I agree with your reaction...it is really scary to think that something would happen to our little angels, at the same time, I also agree with your mom, nothing really happened to Chloe. It was an accident. I am sure your mom loves your baby and didn't mean to endanger her.
I am a working mom too, full-time, my mom takes care of my baby and it pains me to leave him while I go to work, but we need the money too. The only thing that makes me feel better is to know that my mom is taking care of him...I know she loves him and would do her best to keep him safe just like I would; I know she is not me, and that accidents will happen to my son regardless of who is taking care of him.
I would never prefer to take him to a stranger...I don't care how many credentials he/she/it is carrying none of them is motherly love...unless your mother has some kind of disability (which you don't mention), are you sure you would feel better taking your daughter to a stranger over your mom?

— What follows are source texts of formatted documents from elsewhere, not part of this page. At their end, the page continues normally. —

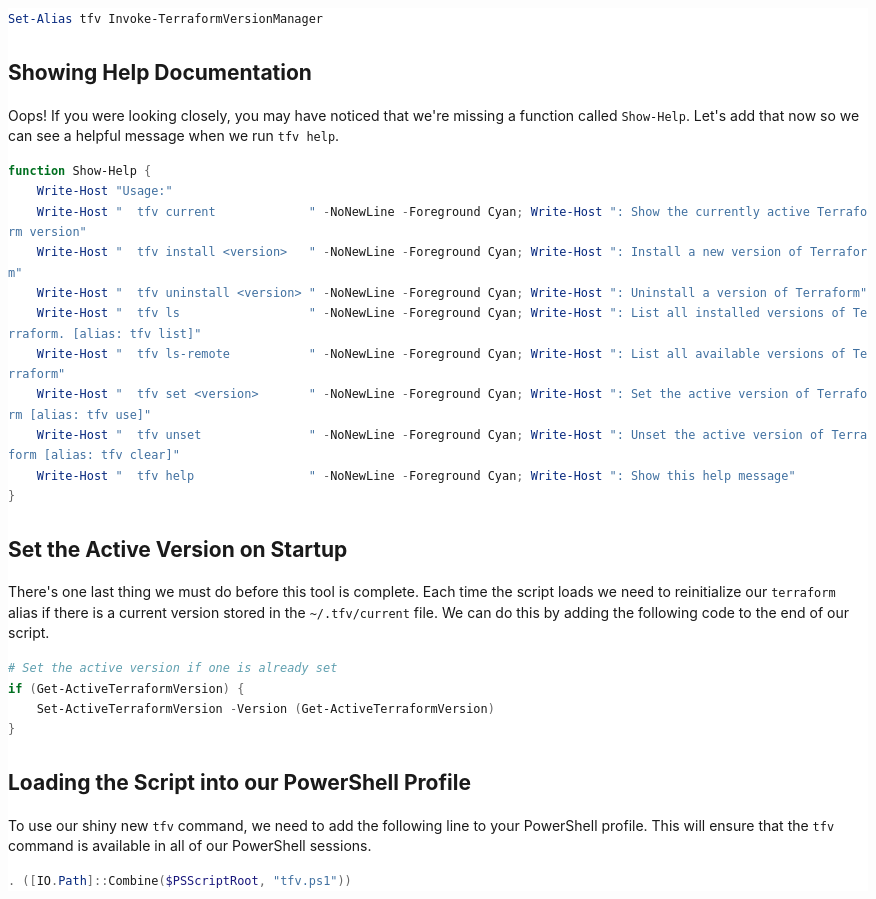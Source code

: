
 ```powershell
Set-Alias tfv Invoke-TerraformVersionManager
```

## Showing Help Documentation

Oops! If you were looking closely, you may have noticed that we're missing a function called `Show-Help`. Let's add that now so we can see a helpful message when we run `tfv help`.

```powershell
function Show-Help {
    Write-Host "Usage:"
    Write-Host "  tfv current             " -NoNewLine -Foreground Cyan; Write-Host ": Show the currently active Terraform version"
    Write-Host "  tfv install <version>   " -NoNewLine -Foreground Cyan; Write-Host ": Install a new version of Terraform"
    Write-Host "  tfv uninstall <version> " -NoNewLine -Foreground Cyan; Write-Host ": Uninstall a version of Terraform"
    Write-Host "  tfv ls                  " -NoNewLine -Foreground Cyan; Write-Host ": List all installed versions of Terraform. [alias: tfv list]"
    Write-Host "  tfv ls-remote           " -NoNewLine -Foreground Cyan; Write-Host ": List all available versions of Terraform"
    Write-Host "  tfv set <version>       " -NoNewLine -Foreground Cyan; Write-Host ": Set the active version of Terraform [alias: tfv use]"
    Write-Host "  tfv unset               " -NoNewLine -Foreground Cyan; Write-Host ": Unset the active version of Terraform [alias: tfv clear]"
    Write-Host "  tfv help                " -NoNewLine -Foreground Cyan; Write-Host ": Show this help message"
}
```

## Set the Active Version on Startup

There's one last thing we must do before this tool is complete. Each time the script loads we need to reinitialize our `terraform` alias if there is a current version stored in the `~/.tfv/current` file. We can do this by adding the following code to the end of our script.

```powershell
# Set the active version if one is already set
if (Get-ActiveTerraformVersion) {
    Set-ActiveTerraformVersion -Version (Get-ActiveTerraformVersion)
}
```

## Loading the Script into our PowerShell Profile

To use our shiny new `tfv` command, we need to add the following line to your PowerShell profile. This will ensure that the `tfv` command is available in all of our PowerShell sessions.

```powershell
. ([IO.Path]::Combine($PSScriptRoot, "tfv.ps1"))

```
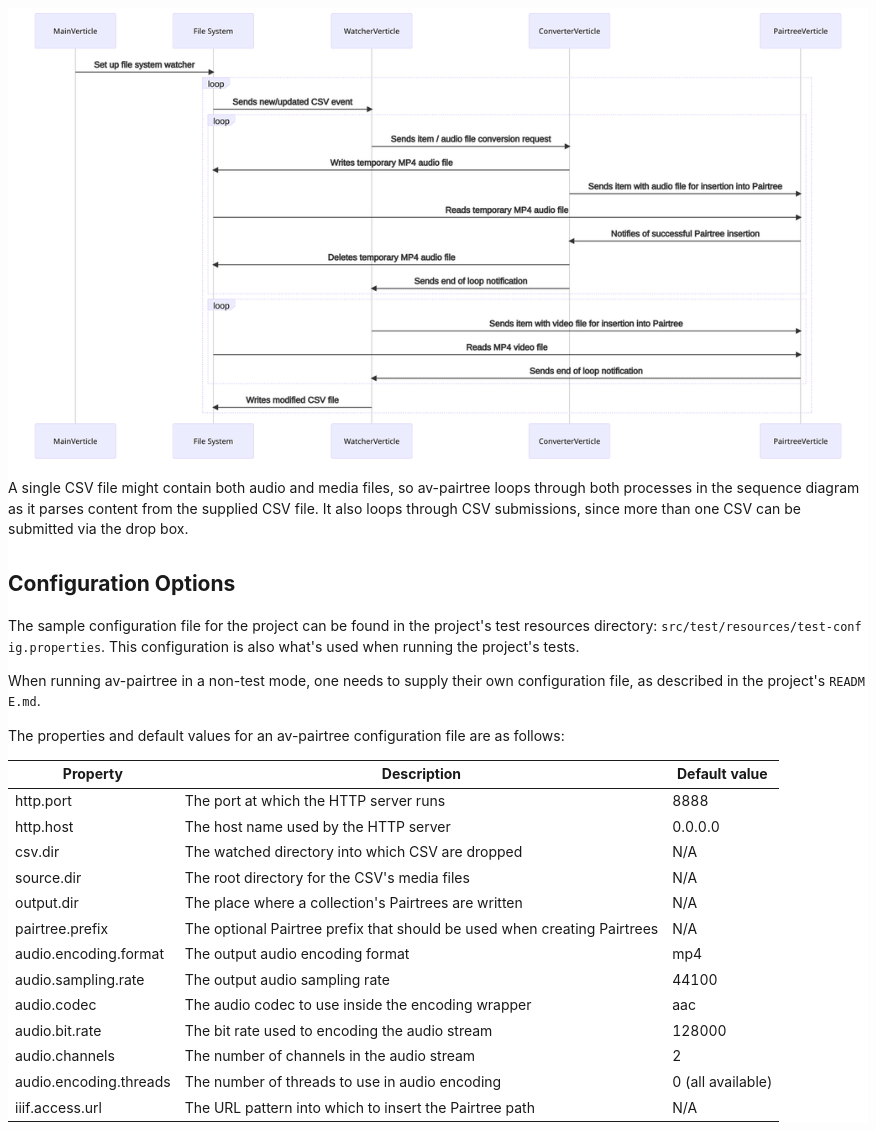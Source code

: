 ![Sequence diagram for av-pairtree's workflow](docs/images/av_pairtree_sequence.svg)

A single CSV file might contain both audio and media files, so av-pairtree loops through both processes in the sequence diagram as it parses content from the supplied CSV file. It also loops through CSV submissions, since more than one CSV can be submitted via the drop box.

## Configuration Options

The sample configuration file for the project can be found in the project's test resources directory: `src/test/resources/test-config.properties`. This configuration is also what's used when running the project's tests.

When running av-pairtree in a non-test mode, one needs to supply their own configuration file, as described in the project's `README.md`.

The properties and default values for an av-pairtree configuration file are as follows:

| Property | Description | Default value |
--- | --- | ---
| http.port | The port at which the HTTP server runs | 8888 |
| http.host | The host name used by the HTTP server | 0.0.0.0 |
| csv.dir | The watched directory into which CSV are dropped | N/A |
| source.dir | The root directory for the CSV's media files | N/A |
| output.dir | The place where a collection's Pairtrees are written | N/A |
| pairtree.prefix | The optional Pairtree prefix that should be used when creating Pairtrees | N/A |
| audio.encoding.format | The output audio encoding format | mp4 |
| audio.sampling.rate | The output audio sampling rate | 44100 |
| audio.codec | The audio codec to use inside the encoding wrapper | aac |
| audio.bit.rate | The bit rate used to encoding the audio stream | 128000 |
| audio.channels | The number of channels in the audio stream | 2 |
| audio.encoding.threads | The number of threads to use in audio encoding | 0 (all available) |
| iiif.access.url | The URL pattern into which to insert the Pairtree path | N/A |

posted by sonia on 05/25/2007 04:07 PM

Katelyn, It must be hard to go to work and leave Chloe.
I have left my son a couple times with my mother. What I have kept in mind is - she has differnt ways of doing things then I do. That doesn't mean that she is doing anything worng. Kyle, my son, was left in her care one night and I picked him up in the morning to find that she was co-sleeping with him, with lots of pillows and blankets all around him. I expressed my concern with my mother and she didn't do it again.

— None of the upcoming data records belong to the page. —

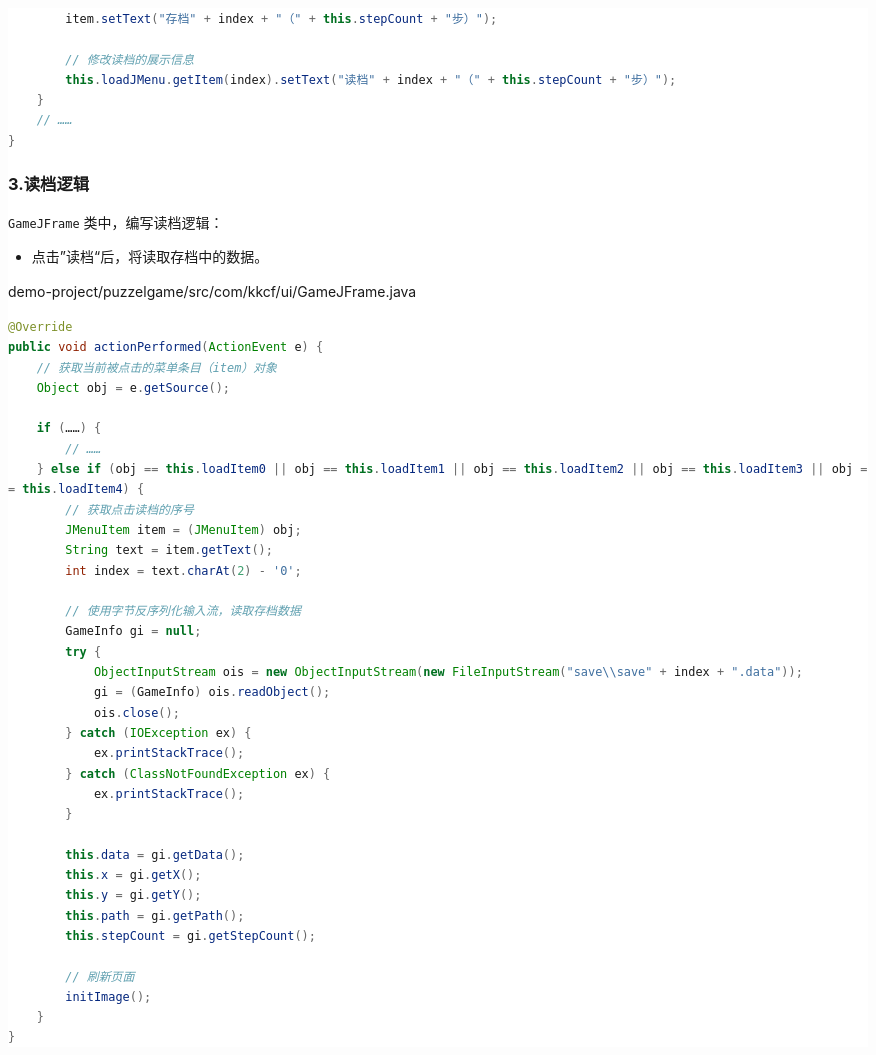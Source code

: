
 ```java
        item.setText("存档" + index + "（" + this.stepCount + "步）");

        // 修改读档的展示信息
        this.loadJMenu.getItem(index).setText("读档" + index + "（" + this.stepCount + "步）");
    }
    // ……
}
```

### 3.读档逻辑

`GameJFrame` 类中，编写读档逻辑：

- 点击”读档“后，将读取存档中的数据。

demo-project/puzzelgame/src/com/kkcf/ui/GameJFrame.java

```java
@Override
public void actionPerformed(ActionEvent e) {
    // 获取当前被点击的菜单条目（item）对象
    Object obj = e.getSource();

    if (……) {
        // ……
    } else if (obj == this.loadItem0 || obj == this.loadItem1 || obj == this.loadItem2 || obj == this.loadItem3 || obj == this.loadItem4) {
        // 获取点击读档的序号
        JMenuItem item = (JMenuItem) obj;
        String text = item.getText();
        int index = text.charAt(2) - '0';

        // 使用字节反序列化输入流，读取存档数据
        GameInfo gi = null;
        try {
            ObjectInputStream ois = new ObjectInputStream(new FileInputStream("save\\save" + index + ".data"));
            gi = (GameInfo) ois.readObject();
            ois.close();
        } catch (IOException ex) {
            ex.printStackTrace();
        } catch (ClassNotFoundException ex) {
            ex.printStackTrace();
        }

        this.data = gi.getData();
        this.x = gi.getX();
        this.y = gi.getY();
        this.path = gi.getPath();
        this.stepCount = gi.getStepCount();

        // 刷新页面
        initImage();
    }
}
```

The other thing that I kept in mind was my mom did a great job raising me - yes, a couple times I fell and got hurt, but what kid doesn't. She was there to make sure that I was OK. Your mom may have done the same thing. If she felt that she needed medical attention she would have gotten it for her when the car seat hit Chloe in the head.
Talk to your mom. I am almost sure that she feels really bad about what happened and will be more careful.

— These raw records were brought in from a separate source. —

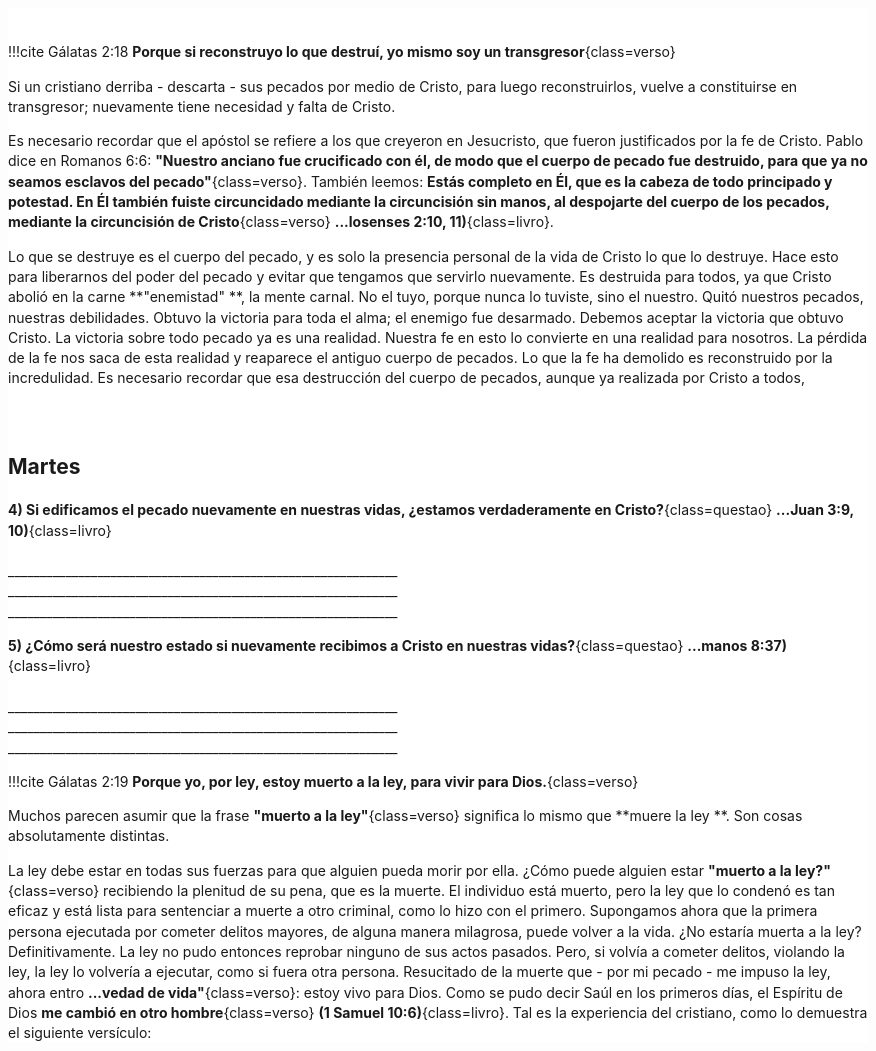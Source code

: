 <div class='page'>&nbsp;</div>

!!!cite Gálatas 2:18
	**Porque si reconstruyo lo que destruí, yo mismo soy un transgresor**{class=verso}

Si un cristiano derriba - descarta - sus pecados por medio de Cristo, para luego reconstruirlos, vuelve a constituirse en transgresor; nuevamente tiene necesidad y falta de Cristo.

Es necesario recordar que el apóstol se refiere a los que creyeron en Jesucristo, que fueron justificados por la fe de Cristo. Pablo dice en Romanos 6:6: **"Nuestro anciano fue crucificado con él, de modo que el cuerpo de pecado fue destruido, para que ya no seamos esclavos del pecado"**{class=verso}. También leemos: **Estás completo en Él, que es la cabeza de todo principado y potestad. En Él también fuiste circuncidado mediante la circuncisión sin manos, al despojarte del cuerpo de los pecados, mediante la circuncisión de Cristo**{class=verso} **...losenses 2:10, 11)**{class=livro}.

Lo que se destruye es el cuerpo del pecado, y es solo la presencia personal de la vida de Cristo lo que lo destruye. Hace esto para liberarnos del poder del pecado y evitar que tengamos que servirlo nuevamente. Es destruida para todos, ya que Cristo abolió en la carne **"enemistad" **, la mente carnal. No el tuyo, porque nunca lo tuviste, sino el nuestro. Quitó nuestros pecados, nuestras debilidades. Obtuvo la victoria para toda el alma; el enemigo fue desarmado. Debemos aceptar la victoria que obtuvo Cristo. La victoria sobre todo pecado ya es una realidad. Nuestra fe en esto lo convierte en una realidad para nosotros. La pérdida de la fe nos saca de esta realidad y reaparece el antiguo cuerpo de pecados. Lo que la fe ha demolido es reconstruido por la incredulidad. Es necesario recordar que esa destrucción del cuerpo de pecados, aunque ya realizada por Cristo a todos,
<div class='page'>&nbsp;</div>

## Martes

**4) Si edificamos el pecado nuevamente en nuestras vidas, ¿estamos verdaderamente en Cristo?**{class=questao} **...Juan 3:9, 10)**{class=livro}  
<br> _____________________________________________________________
<br> _____________________________________________________________
<br> _____________________________________________________________

**5) ¿Cómo será nuestro estado si nuevamente recibimos a Cristo en nuestras vidas?**{class=questao} **...manos 8:37)**{class=livro}  
<br> _____________________________________________________________
<br> _____________________________________________________________
<br> _____________________________________________________________

!!!cite Gálatas 2:19
	**Porque yo, por ley, estoy muerto a la ley, para vivir para Dios.**{class=verso}

Muchos parecen asumir que la frase **"muerto a la ley"**{class=verso} significa lo mismo que **muere la ley **. Son cosas absolutamente distintas.

La ley debe estar en todas sus fuerzas para que alguien pueda morir por ella. ¿Cómo puede alguien estar **"muerto a la ley?"**{class=verso} recibiendo la plenitud de su pena, que es la muerte. El individuo está muerto, pero la ley que lo condenó es tan eficaz y está lista para sentenciar a muerte a otro criminal, como lo hizo con el primero. Supongamos ahora que la primera persona ejecutada por cometer delitos mayores, de alguna manera milagrosa, puede volver a la vida. ¿No estaría muerta a la ley? Definitivamente. La ley no pudo entonces reprobar ninguno de sus actos pasados. Pero, si volvía a cometer delitos, violando la ley, la ley lo volvería a ejecutar, como si fuera otra persona. Resucitado de la muerte que - por mi pecado - me impuso la ley, ahora entro **...vedad de vida"**{class=verso}: estoy vivo para Dios. Como se pudo decir Saúl en los primeros días, el Espíritu de Dios **me cambió en otro hombre**{class=verso} **(1 Samuel 10:6)**{class=livro}. Tal es la experiencia del cristiano, como lo demuestra el siguiente versículo:
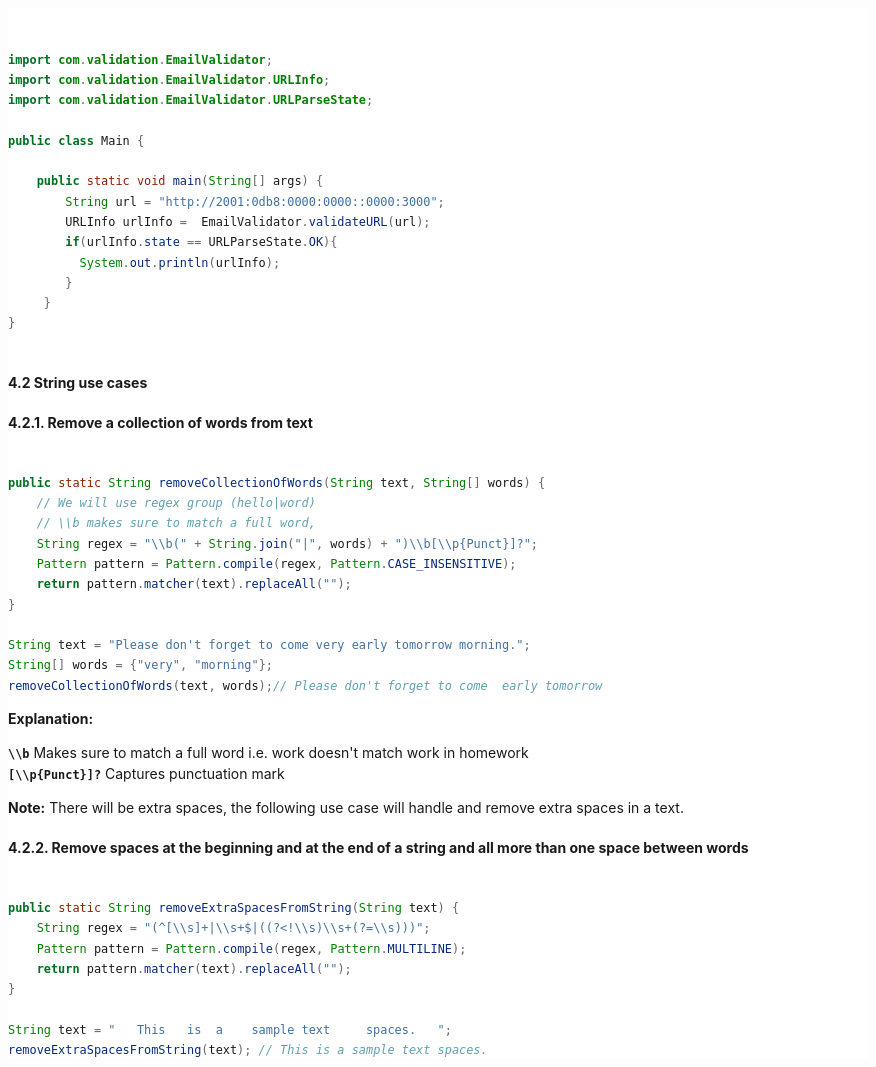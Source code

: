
 ```java


import com.validation.EmailValidator;
import com.validation.EmailValidator.URLInfo;
import com.validation.EmailValidator.URLParseState;

public class Main {

    public static void main(String[] args) {
        String url = "http://2001:0db8:0000:0000::0000:3000";
        URLInfo urlInfo =  EmailValidator.validateURL(url);
        if(urlInfo.state == URLParseState.OK){
          System.out.println(urlInfo);
        }
     }
}
   
```



#### 4.2 String use cases

#### 4.2.1. Remove a collection of words from text

```java

public static String removeCollectionOfWords(String text, String[] words) {
    // We will use regex group (hello|word)
    // \\b makes sure to match a full word, 
    String regex = "\\b(" + String.join("|", words) + ")\\b[\\p{Punct}]?";
    Pattern pattern = Pattern.compile(regex, Pattern.CASE_INSENSITIVE);
    return pattern.matcher(text).replaceAll("");
}

String text = "Please don't forget to come very early tomorrow morning.";
String[] words = {"very", "morning"};
removeCollectionOfWords(text, words);// Please don't forget to come  early tomorrow 

```

**Explanation:**

**```\\b```**  Makes sure to match a full word i.e. work doesn't match work in homework   
**```[\\p{Punct}]?```** Captures punctuation mark  

**Note:** There will be extra spaces, the following use case will handle and remove extra spaces in a text.



#### 4.2.2. Remove spaces at the beginning and at the end of a string and all more than one space between words

```java

public static String removeExtraSpacesFromString(String text) {
    String regex = "(^[\\s]+|\\s+$|((?<!\\s)\\s+(?=\\s)))";
    Pattern pattern = Pattern.compile(regex, Pattern.MULTILINE);
    return pattern.matcher(text).replaceAll("");
}

String text = "   This   is  a    sample text     spaces.   ";
removeExtraSpacesFromString(text); // This is a sample text spaces.

```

posted by Jillian on 05/25/2007 05:28 PM

your 100% right you have every right to be upset. i had a similar issues with my mother in law she took my son in the pool without me and he hit his head on the wall i told her that while i know she raised 2 kids and she is fully capable of watching christopher i have certain rules and if i cant depend on her to follow those rules as much as i love and respect her she would not be allowed to watch him anymore i explained to her that i am nervous about certain things and i would prefer that i be with them if she wants to take him out of the house and after the conversation she apologized and i never had a problem again
posted by amber on 05/25/2007 09:02 PM

thanks for all the input....i definately don't think she'll do it again...it just worries me that she nevers want to take care of Chloe by herself, she says she can, but yet everytime she is suppossed to watch her alone, she has my sister in law help her or takes her to a relatives house....i guess thats the only thing that kind of bothers me
posted by Katelyn on 05/25/2007 10:26 PM

Hi, Katelyn. Wow. I'm so so glad that your daughter is okay and that it wasn't any worse! My heart jumped when I read what happened. I think that our mothers and grandmothers are sort of "stuck" in how they did things when they reared us; however your mother should genuinely listen to your concerns about taking her to other places where she may become distracted from Chloe's safety or about watching her alone for long periods of time, etc. I think it was a huge deal that your mom was honest and straightforward about what happened. Some moms wouldn't have been so forthcoming with their negligence. I think you just need to get all your concerns out on the table with your mom in a supportive, loving manner. You know the kind of care and attention your child needs, no matter how many children the person watching them has raised themselves. This is YOUR daughter. What does your husband think? In no way should you feel guilty about your fears. Have faith and keep communication open with your mom about how you feel, but give her another chance. I'll bet she'll be tons more careful. And if she's nonchalant or flippant about your feelings, then it's time to put up some boundaries.